Cerpen : Forget or Forgive

 Forget or Forgive?

            Ya, memang yang namanya cinta pertama itu memang sulit dilupakan. Banyak cerita dibalik cinta pertama suka duka yang pastinya akan teringat terus. Lalu bagaimana jika cinta pertama itu sama sekali tidak pantas untuk diingat? Apakah kita bisa lari darinya?
“ Reinaaa......”
“Ssssstttttttt..” Desis beberapa orang dengan telunjuk berada didepan mulut, menandakan bahwa mereka terganggu dengan suara Rian yang cukup keras.
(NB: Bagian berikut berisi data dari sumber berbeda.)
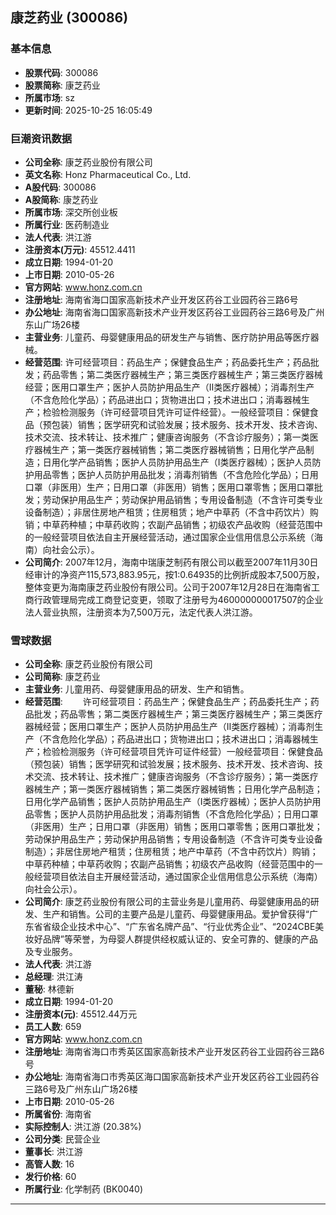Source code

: ## 康芝药业 (300086)

### 基本信息

- **股票代码**: 300086
- **股票简称**: 康芝药业
- **所属市场**: sz
- **更新时间**: 2025-10-25 16:05:49

### 巨潮资讯数据

- **公司全称**: 康芝药业股份有限公司
- **英文名称**: Honz Pharmaceutical Co., Ltd.
- **A股代码**: 300086
- **A股简称**: 康芝药业
- **所属市场**: 深交所创业板
- **所属行业**: 医药制造业
- **法人代表**: 洪江游
- **注册资本(万元)**: 45512.4411
- **成立日期**: 1994-01-20
- **上市日期**: 2010-05-26
- **官方网站**: www.honz.com.cn
- **注册地址**: 海南省海口国家高新技术产业开发区药谷工业园药谷三路6号
- **办公地址**: 海南省海口国家高新技术产业开发区药谷工业园药谷三路6号及广州东山广场26楼
- **主营业务**: 儿童药、母婴健康用品的研发生产与销售、医疗防护用品等医疗器械。
- **经营范围**: 许可经营项目：药品生产；保健食品生产；药品委托生产；药品批发；药品零售；第二类医疗器械生产；第三类医疗器械生产；第三类医疗器械经营；医用口罩生产；医护人员防护用品生产（Ⅱ类医疗器械）；消毒剂生产（不含危险化学品）；药品进出口；货物进出口；技术进出口；消毒器械生产；检验检测服务（许可经营项目凭许可证件经营）。一般经营项目：保健食品（预包装）销售；医学研究和试验发展；技术服务、技术开发、技术咨询、技术交流、技术转让、技术推广；健康咨询服务（不含诊疗服务）；第一类医疗器械生产；第一类医疗器械销售；第二类医疗器械销售；日用化学产品制造；日用化学产品销售；医护人员防护用品生产（Ⅰ类医疗器械）；医护人员防护用品零售；医护人员防护用品批发；消毒剂销售（不含危险化学品）；日用口罩（非医用）生产；日用口罩（非医用）销售；医用口罩零售；医用口罩批发；劳动保护用品生产；劳动保护用品销售；专用设备制造（不含许可类专业设备制造）；非居住房地产租赁；住房租赁；地产中草药（不含中药饮片）购销；中草药种植；中草药收购；农副产品销售；初级农产品收购（经营范围中的一般经营项目依法自主开展经营活动，通过国家企业信用信息公示系统（海南）向社会公示）。
- **公司简介**: 2007年12月，海南中瑞康芝制药有限公司以截至2007年11月30日经审计的净资产115,573,883.95元，按1:0.64935的比例折成股本7,500万股，整体变更为海南康芝药业股份有限公司。公司于2007年12月28日在海南省工商行政管理局完成工商登记变更，领取了注册号为460000000017507的企业法人营业执照，注册资本为7,500万元，法定代表人洪江游。

### 雪球数据

- **公司全称**: 康芝药业股份有限公司
- **公司简称**: 康芝药业
- **主营业务**: 儿童用药、母婴健康用品的研发、生产和销售。
- **经营范围**: 　　许可经营项目：药品生产；保健食品生产；药品委托生产；药品批发；药品零售；第二类医疗器械生产；第三类医疗器械生产；第三类医疗器械经营；医用口罩生产；医护人员防护用品生产（Ⅱ类医疗器械）；消毒剂生产（不含危险化学品）；药品进出口；货物进出口；技术进出口；消毒器械生产；检验检测服务（许可经营项目凭许可证件经营）一般经营项目：保健食品（预包装）销售；医学研究和试验发展；技术服务、技术开发、技术咨询、技术交流、技术转让、技术推广；健康咨询服务（不含诊疗服务）；第一类医疗器械生产；第一类医疗器械销售；第二类医疗器械销售；日用化学产品制造；日用化学产品销售；医护人员防护用品生产（Ⅰ类医疗器械）；医护人员防护用品零售；医护人员防护用品批发；消毒剂销售（不含危险化学品）；日用口罩（非医用）生产；日用口罩（非医用）销售；医用口罩零售；医用口罩批发；劳动保护用品生产；劳动保护用品销售；专用设备制造（不含许可类专业设备制造）；非居住房地产租赁；住房租赁；地产中草药（不含中药饮片）购销；中草药种植；中草药收购；农副产品销售；初级农产品收购（经营范围中的一般经营项目依法自主开展经营活动，通过国家企业信用信息公示系统（海南）向社会公示）。
- **公司简介**: 康芝药业股份有限公司的主营业务是儿童用药、母婴健康用品的研发、生产和销售。公司的主要产品是儿童药、母婴健康用品。爱护曾获得“广东省省级企业技术中心”、“广东省名牌产品”、“行业优秀企业”、“2024CBE美妆好品牌”等荣誉，为母婴人群提供经权威认证的、安全可靠的、健康的产品及专业服务。
- **法人代表**: 洪江游
- **总经理**: 洪江涛
- **董秘**: 林德新
- **成立日期**: 1994-01-20
- **注册资本(元)**: 45512.44万元
- **员工人数**: 659
- **官方网站**: www.honz.com.cn
- **注册地址**: 海南省海口市秀英区国家高新技术产业开发区药谷工业园药谷三路6号
- **办公地址**: 海南省海口市秀英区海口国家高新技术产业开发区药谷工业园药谷三路6号及广州东山广场26楼
- **上市日期**: 2010-05-26
- **所属省份**: 海南省
- **实际控制人**: 洪江游 (20.38%)
- **公司分类**: 民营企业
- **董事长**: 洪江游
- **高管人数**: 16
- **发行价格**: 60
- **所属行业**: 化学制药 (BK0040)

---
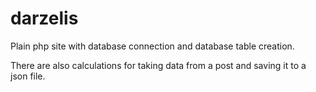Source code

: # darzelis

Plain php site with database connection and database table creation.

There are also calculations for taking data from a post and saving it to a json file.
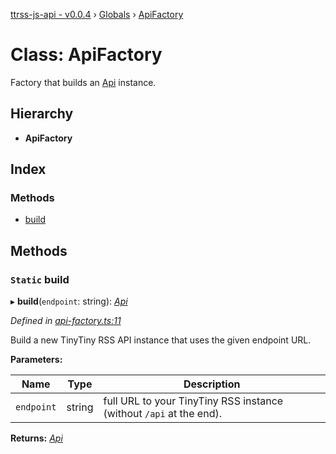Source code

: [ttrss-js-api - v0.0.4](../README.md) › [Globals](../globals.md) › [ApiFactory](apifactory.md)

# Class: ApiFactory

Factory that builds an [Api](../interfaces/api.md) instance.

## Hierarchy

* **ApiFactory**

## Index

### Methods

* [build](apifactory.md#static-build)

## Methods

### `Static` build

▸ **build**(`endpoint`: string): *[Api](../interfaces/api.md)*

*Defined in [api-factory.ts:11](https://github.com/fchristl/ttrss-js-api/blob/9b18cd6/src/api-factory.ts#L11)*

Build a new TinyTiny RSS API instance that uses the given endpoint URL.

**Parameters:**

Name | Type | Description |
------ | ------ | ------ |
`endpoint` | string | full URL to your TinyTiny RSS instance (without `/api` at the end).  |

**Returns:** *[Api](../interfaces/api.md)*
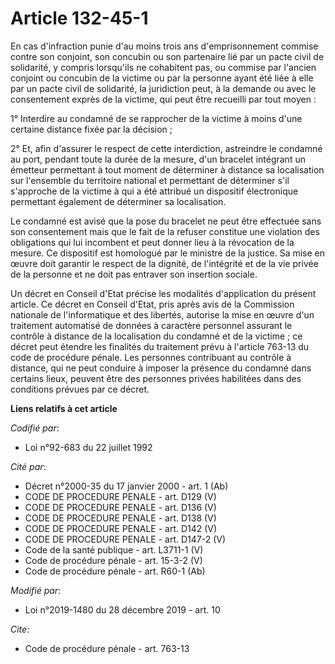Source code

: # Article 132-45-1

En cas d'infraction punie d'au moins trois ans d'emprisonnement commise contre son conjoint, son concubin ou son partenaire
lié par un pacte civil de solidarité, y compris lorsqu'ils ne cohabitent pas, ou commise par l'ancien conjoint ou concubin de
la victime ou par la personne ayant été liée à elle par un pacte civil de solidarité, la juridiction peut, à la demande ou
avec le consentement exprès de la victime, qui peut être recueilli par tout moyen :

1° Interdire au condamné de se rapprocher de la victime à moins d'une certaine distance fixée par la décision ;

2° Et, afin d'assurer le respect de cette interdiction, astreindre le condamné au port, pendant toute la durée de la mesure,
d'un bracelet intégrant un émetteur permettant à tout moment de déterminer à distance sa localisation sur l'ensemble du
territoire national et permettant de déterminer s'il s'approche de la victime à qui a été attribué un dispositif électronique
permettant également de déterminer sa localisation.

Le condamné est avisé que la pose du bracelet ne peut être effectuée sans son consentement mais que le fait de la refuser
constitue une violation des obligations qui lui incombent et peut donner lieu à la révocation de la mesure. Ce dispositif est
homologué par le ministre de la justice. Sa mise en œuvre doit garantir le respect de la dignité, de l'intégrité et de la vie
privée de la personne et ne doit pas entraver son insertion sociale.

Un décret en Conseil d'Etat précise les modalités d'application du présent article. Ce décret en Conseil d'Etat, pris après
avis de la Commission nationale de l'informatique et des libertés, autorise la mise en œuvre d'un traitement automatisé de
données à caractère personnel assurant le contrôle à distance de la localisation du condamné et de la victime ; ce décret
peut étendre les finalités du traitement prévu à l'article 763-13 du code de procédure pénale. Les personnes contribuant au
contrôle à distance, qui ne peut conduire à imposer la présence du condamné dans certains lieux, peuvent être des personnes
privées habilitées dans des conditions prévues par ce décret.

**Liens relatifs à cet article**

_Codifié par_:

  - Loi n°92-683 du 22 juillet 1992

_Cité par_:

  - Décret n°2000-35 du 17 janvier 2000 - art. 1 (Ab)
  - CODE DE PROCEDURE PENALE - art. D129 (V)
  - CODE DE PROCEDURE PENALE - art. D136 (V)
  - CODE DE PROCEDURE PENALE - art. D138 (V)
  - CODE DE PROCEDURE PENALE - art. D142 (V)
  - CODE DE PROCEDURE PENALE - art. D147-2 (V)
  - Code de la santé publique - art. L3711-1 (V)
  - Code de procédure pénale - art. 15-3-2 (V)
  - Code de procédure pénale - art. R60-1 (Ab)

_Modifié par_:

  - Loi n°2019-1480 du 28 décembre 2019 - art. 10

_Cite_:

  - Code de procédure pénale - art. 763-13
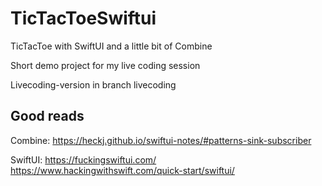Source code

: # TicTacToeSwiftui
TicTacToe with SwiftUI and a little bit of Combine

Short demo project for my live coding session

Livecoding-version in branch livecoding

## Good reads

Combine: https://heckj.github.io/swiftui-notes/#patterns-sink-subscriber

SwiftUI: https://fuckingswiftui.com/ https://www.hackingwithswift.com/quick-start/swiftui/

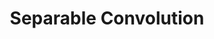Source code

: ---
title: "Separable Convolution"

categories: ['']

tags: ['Separable', 'Convolution']

arabic: ['التفاف قابل للفصل']

publishers: ['معجم مصطلحات التعلم الآلي والتعلم العميق وعلم البيانات']

types: "word"

slug: ""
---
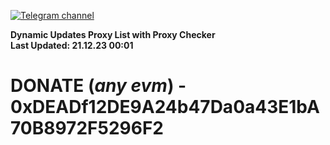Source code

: [![Telegram channel](https://img.shields.io/endpoint?url=https://runkit.io/damiankrawczyk/telegram-badge/branches/master?url=https://t.me/n4z4v0d)](https://t.me/n4z4v0d) 

**Dynamic Updates Proxy List with Proxy Checker**  
**Last Updated: 21.12.23 00:01**

# DONATE (_any evm_) - 0xDEADf12DE9A24b47Da0a43E1bA70B8972F5296F2

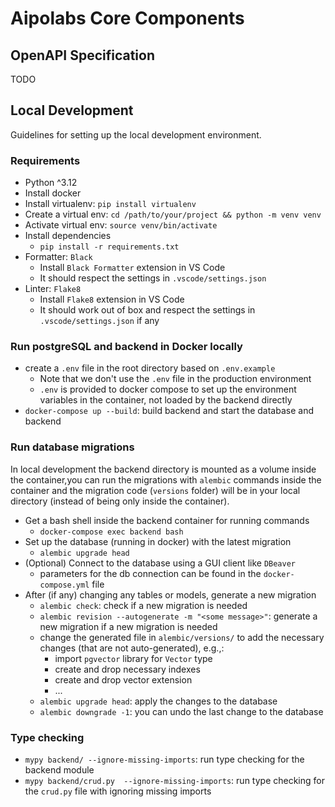 # Aipolabs Core Components

## OpenAPI Specification
TODO

## Local Development
Guidelines for setting up the local development environment.

### Requirements
- Python ^3.12
- Install docker
- Install virtualenv: `pip install virtualenv`
- Create a virtual env: `cd /path/to/your/project && python -m venv venv`
- Activate virtual env: `source venv/bin/activate`
- Install dependencies
  - `pip install -r requirements.txt`
- Formatter: `Black`
  - Install `Black Formatter` extension in VS Code
  - It should respect the settings in `.vscode/settings.json`
- Linter: `Flake8`
  - Install `Flake8` extension in VS Code
  - It should work out of box and respect the settings in `.vscode/settings.json` if any

### Run postgreSQL and backend in Docker locally
- create a `.env` file in the root directory based on `.env.example`
  - Note that we don't use the `.env` file in the production environment
  - `.env` is provided to docker compose to set up the environment variables in the container, not loaded by the backend directly
- `docker-compose up --build`: build backend and start the database and backend

### Run database migrations
In local development the backend directory is mounted as a volume inside the container,you can run the migrations with `alembic` commands inside the container and the migration code (`versions` folder) will be in your local directory (instead of being only inside the container).
- Get a bash shell inside the backend container for running commands
  - `docker-compose exec backend bash`
- Set up the database (running in docker) with the latest migration 
  - `alembic upgrade head`
- (Optional) Connect to the database using a GUI client like `DBeaver`
  - parameters for the db connection can be found in the `docker-compose.yml` file
- After (if any) changing any tables or models, generate a new migration
  - `alembic check`: check if a new migration is needed
  - `alembic revision --autogenerate -m "<some message>"`: generate a new migration if a new migration is needed
  - change the generated file in `alembic/versions/` to add the necessary changes (that are not auto-generated), e.g.,:
    - import `pgvector` library for `Vector` type
    - create and drop necessary indexes
    - create and drop vector extension
    - ...  
  - `alembic upgrade head`: apply the changes to the database
  - `alembic downgrade -1`: you can undo the last change to the database

### Type checking
- `mypy backend/ --ignore-missing-imports`: run type checking for the backend module
- `mypy backend/crud.py  --ignore-missing-imports`: run type checking for the `crud.py` file with ignoring missing imports
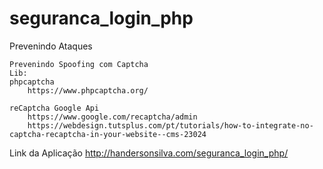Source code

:# seguranca_login_php


Prevenindo Ataques

    
    Prevenindo Spoofing com Captcha
    Lib:
    phpcaptcha
        https://www.phpcaptcha.org/

    reCaptcha Google Api
        https://www.google.com/recaptcha/admin
        https://webdesign.tutsplus.com/pt/tutorials/how-to-integrate-no-captcha-recaptcha-in-your-website--cms-23024

Link da Aplicação
http://handersonsilva.com/seguranca_login_php/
“Rian, apaan sih? Ngomongnya jangan kenceng-kenceng ih” Ucapku yang langsung mengomeli Rian namun dengan suara yang pelan.
“Reina makan yuk? Laper nih” Ucap Rian sembil menarik tanganku menuju keluar dari perpustakaan tepatnya menuju kantin.
            1 Tahun belakangan ini aku sedang sibuk menyelesaikan pendidikanku di suatu universitas di Negeri Samba. Aku mendapatkan beasiswa sejak lulus dari SMA. Di Brazil aku tak mengenal siapapun, aku hanya mengenal Rian. Rian adalah mahasiswa asal Indonesia yang kuliah satu kampus denganku. Dia sangat baik, dia mau menjadi guarantor selama aku berkuliah disini, maklum saja dia sudah lebih dulu berkuliah disini dibanding aku. Sejak aku berangkat ke Brazil aku belum pernah lagi pulang ke Indonesia, ya memang sengaja untuk mengirit budget selama disini bahkan kadang-kadang aku minta dibayarin makan oleh Rian.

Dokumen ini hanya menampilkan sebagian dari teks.